Your thoughts about using hay bales isn't a bad idea.Even garbage bags full of leaves might be a good idea stacked against your outside foundation wall.But the best method in keeping your house warm is to insulate your basement walls.Just make sure your basement walls don't leak from the outside in.Spray foam insulation is a fairly new method to insulate residential homes.Having an old foundation like yours it might be advantageous to spray foam your joist ends and walls to completely seal your drafty joist ends.
PS.small world
I'm from MB. Too!

By denise (Guest Post)12/08/2008

What about using big bags of leaves? Then in the spring put the leaves in the compost.

By Connie Vowles [3]11/28/2008

Insulating the outside might be a problem because of the vapor barrier issue. Banking snow around might be a problem in the spring when it melts. That could be a lot of moisture right at the foundation or could be a problem with the freeze and thaw issue as well. Sorry I can't help. Just pointing out some possible problems to look into.

By lesley [1]11/25/2008

Good Morning Manitoba......

This is pioneer insulation. It works and it is inexpensive.

Hay bales (rectangular ones). They have very good insulation value (straw bale houses are incredibly well insulated).

Set the bales all around the foundation, butted up against each other. If you feel the need, set another row on top. They will not shift, as they are too heavy. Once you have had a good snow, you are set for the winter.

This will work for you, and you should see and feel a huge difference in the warmth of your home.

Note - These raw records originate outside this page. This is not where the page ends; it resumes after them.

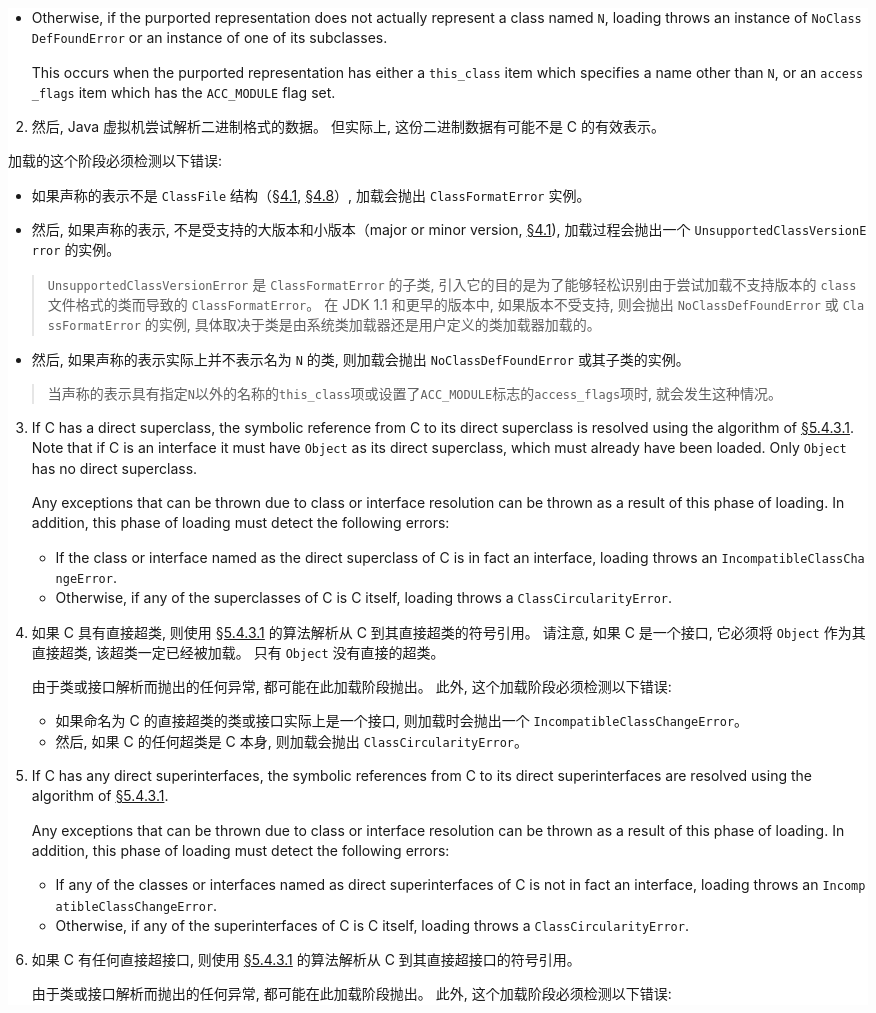    - Otherwise, if the purported representation does not actually represent a class named `N`, loading throws an instance of `NoClassDefFoundError` or an instance of one of its subclasses.

     This occurs when the purported representation has either a `this_class` item which specifies a name other than `N`, or an `access_flags` item which has the `ACC_MODULE` flag set.

2. 然后, Java 虚拟机尝试解析二进制格式的数据。 但实际上, 这份二进制数据有可能不是 C 的有效表示。

加载的这个阶段必须检测以下错误:

  - 如果声称的表示不是 `ClassFile` 结构（[§4.1](https://docs.oracle.com/javase/specs/jvms/se11/html/jvms-4.html#jvms-4.1), [§4.8](https://docs.oracle.com/javase/specs/jvms/se11/html/jvms-4.html#jvms-4.8)）, 加载会抛出 `ClassFormatError` 实例。

  - 然后, 如果声称的表示, 不是受支持的大版本和小版本（major or minor version, [§4.1](https://docs.oracle.com/javase/specs/jvms/se11/html/jvms-4.html#jvms-4.1)), 加载过程会抛出一个 `UnsupportedClassVersionError` 的实例。

  > `UnsupportedClassVersionError` 是 `ClassFormatError` 的子类, 引入它的目的是为了能够轻松识别由于尝试加载不支持版本的 `class` 文件格式的类而导致的 `ClassFormatError`。 在 JDK 1.1 和更早的版本中, 如果版本不受支持, 则会抛出 `NoClassDefFoundError` 或 `ClassFormatError` 的实例, 具体取决于类是由系统类加载器还是用户定义的类加载器加载的。

  - 然后, 如果声称的表示实际上并不表示名为 `N` 的类, 则加载会抛出 `NoClassDefFoundError` 或其子类的实例。

  > 当声称的表示具有指定`N`以外的名称的`this_class`项或设置了`ACC_MODULE`标志的`access_flags`项时, 就会发生这种情况。


3. If C has a direct superclass, the symbolic reference from C to its direct superclass is resolved using the algorithm of [§5.4.3.1](#jvms-5.4.3.1). Note that if C is an interface it must have `Object` as its direct superclass, which must already have been loaded. Only `Object` has no direct superclass.

   Any exceptions that can be thrown due to class or interface resolution can be thrown as a result of this phase of loading. In addition, this phase of loading must detect the following errors:

   - If the class or interface named as the direct superclass of C is in fact an interface, loading throws an `IncompatibleClassChangeError`.
   - Otherwise, if any of the superclasses of C is C itself, loading throws a `ClassCircularityError`.

3. 如果 C 具有直接超类, 则使用 [§5.4.3.1](#jvms-5.4.3.1) 的算法解析从 C 到其直接超类的符号引用。 请注意, 如果 C 是一个接口, 它必须将 `Object` 作为其直接超类, 该超类一定已经被加载。 只有 `Object` 没有直接的超类。

   由于类或接口解析而抛出的任何异常, 都可能在此加载阶段抛出。 此外, 这个加载阶段必须检测以下错误:

   - 如果命名为 C 的直接超类的类或接口实际上是一个接口, 则加载时会抛出一个 `IncompatibleClassChangeError`。
   - 然后, 如果 C 的任何超类是 C 本身, 则加载会抛出 `ClassCircularityError`。

4. If C has any direct superinterfaces, the symbolic references from C to its direct superinterfaces are resolved using the algorithm of [§5.4.3.1](#jvms-5.4.3.1).

   Any exceptions that can be thrown due to class or interface resolution can be thrown as a result of this phase of loading. In addition, this phase of loading must detect the following errors:

   - If any of the classes or interfaces named as direct superinterfaces of C is not in fact an interface, loading throws an `IncompatibleClassChangeError`.
   - Otherwise, if any of the superinterfaces of C is C itself, loading throws a `ClassCircularityError`.

4. 如果 C 有任何直接超接口, 则使用 [§5.4.3.1](#jvms-5.4.3.1) 的算法解析从 C 到其直接超接口的符号引用。

   由于类或接口解析而抛出的任何异常, 都可能在此加载阶段抛出。 此外, 这个加载阶段必须检测以下错误:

Good Luck, and Stay Warm out there in Gods Country!

From Me in Ontario

By Sherry [1]11/24/2008

When my double wide was set up several years ago it was set on concrete block foundation BUT they forgot the fact that there was a wooden porch on half of the front! We didn't think much about it until the pipes froze the first winter. We got foam board and installed it the crawl space just behind the porch. This is still in place and served well. We did later fill in the cracks between the porch floor boards with a caulk and have had no problems since. (We also keep a light under the house trained on the needle valve of the pressure tank for use in extremely frigid weather.) If you have room enough to get in the crawl space and do this (and if $$ allow you to do this to a space of this size) it should solve a lot of your problem. The foam board could be put up temporarily and then used again when you do get around to permanently insulating your home. If this is not an option, could you get a roll of plastic and wrap it around the foundation? This would have to be sealed rather well to keep the winds from tearing at it.
Hope this helps. :-)

By Eeyore1950 (Guest Post)11/24/2008

Wow. That is cold! There was a man I know here in Washington State that used to use hay bales against his bathroom wall to keep the pipes from freezing. Not sure if it would help with your foundation or not.
Also, I used to live in an apartment that kept a light bulb burning in the crawlspace so the pipes wouldn't freeze in the winter. I wish you all the best and hope you get some excellent tips soon!